• _What is expected_
The entries are to be reproduced verbatim, and their pictures left out.

Plain-text document sources
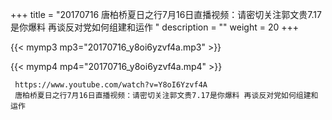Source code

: +++
title = "20170716  唐柏桥夏日之行7月16日直播视频：请密切关注郭文贵7.17是你爆料 再谈反对党如何组建和运作 "
description = ""
weight = 20
+++

{{< mymp3 mp3="20170716_y8oi6yzvf4a.mp3" >}}

{{< mymp4 mp4="20170716_y8oi6yzvf4a.mp4" >}}

     
     https://www.youtube.com/watch?v=Y8oI6Yzvf4A 
     唐柏桥夏日之行7月16日直播视频：请密切关注郭文贵7.17是你爆料 再谈反对党如何组建和运作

• _Answer to the problem_
Source code

: +++
title = "20170716  唐柏桥夏日之行7月16日直播视频：请密切关注郭文贵7.17是你爆料 再谈反对党如何组建和运作 "
description = ""
weight = 20
+++

{{< mymp3 mp3="20170716_y8oi6yzvf4a.mp3" >}}

{{< mymp4 mp4="20170716_y8oi6yzvf4a.mp4" >}}

     
     https://www.youtube.com/watch?v=Y8oI6Yzvf4A 
     唐柏桥夏日之行7月16日直播视频：请密切关注郭文贵7.17是你爆料 再谈反对党如何组建和运作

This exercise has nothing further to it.